苦悩のご縁の救い -愚者になりて往生す-
守 快信
布教使 滋賀県竜王町・東光寺住職

次のご法要にも
ご本山で10期80日間厳修(ごんしゅう)された伝灯奉告法要も、5月31日にご満座を迎えました。私もご門徒の方々と共にお参りさせていただきました。
その帰りのバスの中で一人のご門徒に、「次のご法要にも一緒にお参りしたいですね」と話しました。すると「もうこの歳では、次はお参りさせていただくことはできません」と寂しそうにおっしゃいました。「そうですね。次のご法要は、私も無理かもね」と、その場のみんなで苦笑いしました。
あらためてこのたびのご法縁をよろこばせていただいたことです。
ところで、わが家には2歳の孫娘が同居しています。最近、泣くことが多くなり、近所が気になる毎日です。彼女はしたいことをさせてもらえず、思い通りにならないと泣き叫ぶのです。子どもは純粋だと言われますが、自分の思いへの執(と)らわれはことのほか強いことを知らされました。
私はこんな時、泣き叫ぶ彼女を抱きかかえて、軽く背中をトントン...とゆっくりたたきながら、「思い通りにならんね」「いやだね」「腹が立つね」などと繰り返すのが日課です。
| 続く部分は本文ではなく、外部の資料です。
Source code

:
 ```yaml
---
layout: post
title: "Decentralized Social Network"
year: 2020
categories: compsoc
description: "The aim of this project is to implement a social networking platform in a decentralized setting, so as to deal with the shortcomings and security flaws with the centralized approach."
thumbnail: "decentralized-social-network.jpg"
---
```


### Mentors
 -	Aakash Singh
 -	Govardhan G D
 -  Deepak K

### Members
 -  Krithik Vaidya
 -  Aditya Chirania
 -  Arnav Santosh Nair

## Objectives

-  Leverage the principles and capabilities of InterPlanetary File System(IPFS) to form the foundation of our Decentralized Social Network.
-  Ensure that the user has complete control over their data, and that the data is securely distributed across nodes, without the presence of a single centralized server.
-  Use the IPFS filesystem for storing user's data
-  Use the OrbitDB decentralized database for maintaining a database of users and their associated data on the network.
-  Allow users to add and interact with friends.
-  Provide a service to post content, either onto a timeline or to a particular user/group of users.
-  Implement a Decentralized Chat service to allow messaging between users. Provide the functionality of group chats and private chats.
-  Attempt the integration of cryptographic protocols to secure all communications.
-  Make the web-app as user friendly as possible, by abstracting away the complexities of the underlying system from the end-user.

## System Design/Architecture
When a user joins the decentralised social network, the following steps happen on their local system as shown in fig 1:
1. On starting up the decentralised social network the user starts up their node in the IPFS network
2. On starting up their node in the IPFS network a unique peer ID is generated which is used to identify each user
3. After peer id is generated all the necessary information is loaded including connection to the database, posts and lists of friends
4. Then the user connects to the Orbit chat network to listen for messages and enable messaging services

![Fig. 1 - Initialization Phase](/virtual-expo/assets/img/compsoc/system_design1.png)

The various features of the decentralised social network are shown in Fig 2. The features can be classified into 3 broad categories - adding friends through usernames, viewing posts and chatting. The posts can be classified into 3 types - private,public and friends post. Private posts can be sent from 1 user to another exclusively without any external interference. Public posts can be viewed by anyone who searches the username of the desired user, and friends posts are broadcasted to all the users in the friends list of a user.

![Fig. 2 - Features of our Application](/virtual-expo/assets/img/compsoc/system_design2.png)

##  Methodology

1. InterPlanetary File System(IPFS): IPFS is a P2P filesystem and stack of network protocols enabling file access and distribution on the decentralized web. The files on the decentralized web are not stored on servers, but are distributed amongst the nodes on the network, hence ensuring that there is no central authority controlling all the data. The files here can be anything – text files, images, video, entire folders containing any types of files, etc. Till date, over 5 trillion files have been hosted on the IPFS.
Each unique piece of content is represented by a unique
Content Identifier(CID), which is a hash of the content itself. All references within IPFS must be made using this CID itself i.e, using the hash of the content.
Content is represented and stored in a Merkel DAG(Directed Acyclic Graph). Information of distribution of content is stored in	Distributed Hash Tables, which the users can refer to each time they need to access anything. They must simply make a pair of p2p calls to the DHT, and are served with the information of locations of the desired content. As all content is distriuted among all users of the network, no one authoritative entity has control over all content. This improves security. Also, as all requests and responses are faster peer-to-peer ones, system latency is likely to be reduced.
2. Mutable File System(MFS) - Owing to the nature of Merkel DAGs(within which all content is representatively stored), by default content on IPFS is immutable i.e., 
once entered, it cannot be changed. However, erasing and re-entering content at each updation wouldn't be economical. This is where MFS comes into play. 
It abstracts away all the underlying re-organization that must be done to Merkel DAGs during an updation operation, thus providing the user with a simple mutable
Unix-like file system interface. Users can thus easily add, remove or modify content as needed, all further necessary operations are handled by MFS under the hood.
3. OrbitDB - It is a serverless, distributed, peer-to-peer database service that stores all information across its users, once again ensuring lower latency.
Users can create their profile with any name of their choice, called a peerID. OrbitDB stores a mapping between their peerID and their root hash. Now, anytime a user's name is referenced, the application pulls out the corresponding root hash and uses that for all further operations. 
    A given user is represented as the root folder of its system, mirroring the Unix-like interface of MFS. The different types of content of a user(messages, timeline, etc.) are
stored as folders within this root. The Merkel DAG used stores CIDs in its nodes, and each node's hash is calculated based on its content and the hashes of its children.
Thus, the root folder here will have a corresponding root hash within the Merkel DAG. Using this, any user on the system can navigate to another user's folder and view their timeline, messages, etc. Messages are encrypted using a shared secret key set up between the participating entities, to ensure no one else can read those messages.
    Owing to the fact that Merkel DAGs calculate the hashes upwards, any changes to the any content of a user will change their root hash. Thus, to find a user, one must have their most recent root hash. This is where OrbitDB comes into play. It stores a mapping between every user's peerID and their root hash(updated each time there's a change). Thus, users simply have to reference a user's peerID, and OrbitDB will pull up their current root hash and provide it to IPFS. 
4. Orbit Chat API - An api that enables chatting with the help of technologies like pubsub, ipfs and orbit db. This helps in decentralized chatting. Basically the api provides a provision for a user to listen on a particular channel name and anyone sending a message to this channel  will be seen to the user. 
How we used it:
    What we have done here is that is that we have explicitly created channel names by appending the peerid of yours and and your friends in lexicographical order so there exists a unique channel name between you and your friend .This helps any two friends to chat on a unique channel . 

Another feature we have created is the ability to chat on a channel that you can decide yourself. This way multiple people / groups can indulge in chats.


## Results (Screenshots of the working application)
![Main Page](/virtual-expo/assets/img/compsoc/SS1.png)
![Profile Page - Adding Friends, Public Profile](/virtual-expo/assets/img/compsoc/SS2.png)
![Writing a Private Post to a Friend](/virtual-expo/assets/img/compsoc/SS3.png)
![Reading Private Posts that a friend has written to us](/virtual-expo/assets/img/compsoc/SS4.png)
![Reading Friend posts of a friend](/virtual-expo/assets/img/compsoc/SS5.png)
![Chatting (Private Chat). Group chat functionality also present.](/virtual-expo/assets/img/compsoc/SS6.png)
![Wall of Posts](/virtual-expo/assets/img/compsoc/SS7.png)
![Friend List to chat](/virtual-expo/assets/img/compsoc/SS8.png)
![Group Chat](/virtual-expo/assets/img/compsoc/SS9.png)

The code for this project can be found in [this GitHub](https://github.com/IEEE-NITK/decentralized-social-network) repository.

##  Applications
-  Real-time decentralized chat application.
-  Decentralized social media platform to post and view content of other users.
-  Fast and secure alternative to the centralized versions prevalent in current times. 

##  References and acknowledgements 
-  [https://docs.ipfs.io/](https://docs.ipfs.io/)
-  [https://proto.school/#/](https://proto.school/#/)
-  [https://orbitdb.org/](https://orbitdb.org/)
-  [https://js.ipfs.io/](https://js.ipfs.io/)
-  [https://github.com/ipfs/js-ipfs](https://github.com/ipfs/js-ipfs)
すると、なぜか安心して泣きやんでしまうんです。笑顔になって、気持ちが切りかわるんです。
でも、私の心には「大人になると、もっと自由にならない思いで泣くことになるのかな」とため息交じりの思いが走り、心が痛みます。これから、思いを受け止めてくださり安心できるみ教えを、彼女が聞いてくれることを願わずにはおれません。
彼女の安心をみる時、ふと実父の姿を思い出します。72歳でがんを患い、仏さまの世界へ往(ゆ)きました。病室での臨終のその日は、私たち夫婦が介護の当番でした。
お救いの特等席
病室では、肺炎も起こし、繰り返し襲ってくる痛みに顔をゆがめる父でした。その夜、父の大きな膝(ひざ)の上に座っていた幼い頃のことを思い出し、深い考えもなく父を私の膝の上に座らせました。やせているとはいえ、骨格の太い父の体は重く、すぐに足に痛みが走りました。そんなわずかな間に、痛みに耐えているはずの父の顔に、孫娘と同じような笑顔が見えました。
考えてみれば、父は一人っ子で、幼い頃に父親と別れ、父親の顔を知らなかったと聞かされたことがあります。父の心の奥底に、父親に抱かれた温(ぬく)もりが残っていたのかもしれません。膝の上で見せた、安心しきった顔の父。仏さまの温かい御手(みて)の中にいる心地だったのでしょうか。
人生の多くを、あの悲しい戦争の中に生き、戦後は子どもたちの教育に尽力し、家族の生活を支えてきた人です。退職後、お寺のことにまい進し、大学で真宗を学ぶほどでした。いつもご門徒と共に「ナンマンダブ ナンマンダブ」と仏さまの方を向いて生きた父。入寺して家を離れてからの私にとっては、よき理解者で、よき師で、心の支えでした。
臨終間際のわずかな時間の父の安心した顔は、苦痛の中でのよろこびであったと思います。
ただ、あれほど「ナンマンダブ」と口癖(くちぐせ)のように言っていた父。父の口からは、残念ですがお念仏の声を聞くことはできませんでした。苦痛が、お念仏する心までも遮(さえぎ)っていたのかもしれません。
最後まで、苦悩のご縁の中に翻弄(ほんろう)された父のいのち。私も同じなら、お念仏することもできないかもしれません。孫娘の心配はしても、「次のご法要には、必ずお参りできる」と心のどこかで思っている私ですから。
苦痛の中にあって、臨終のお念仏すら出てこない父は、み教えを聞かされてきた通り、仏さまのお救いの特等席にいたようです。
苦悩のご縁に生きる私だからこそ、救わずにはおれないと願いを完成してくださった阿弥陀さま。ご縁に翻弄される私だからこそ、お念仏に出遇(あ)えたことをよろこばずにはおれません。
「浄土の教えを仰(あお)ぐ人は、わが身の愚かさに気づいて往生する」(浄土宗の人は愚者(ぐしゃ)になりて往生す) との法然聖人のお言葉をよろこばれた、親鸞聖人のお心をうかがわずにはおれません。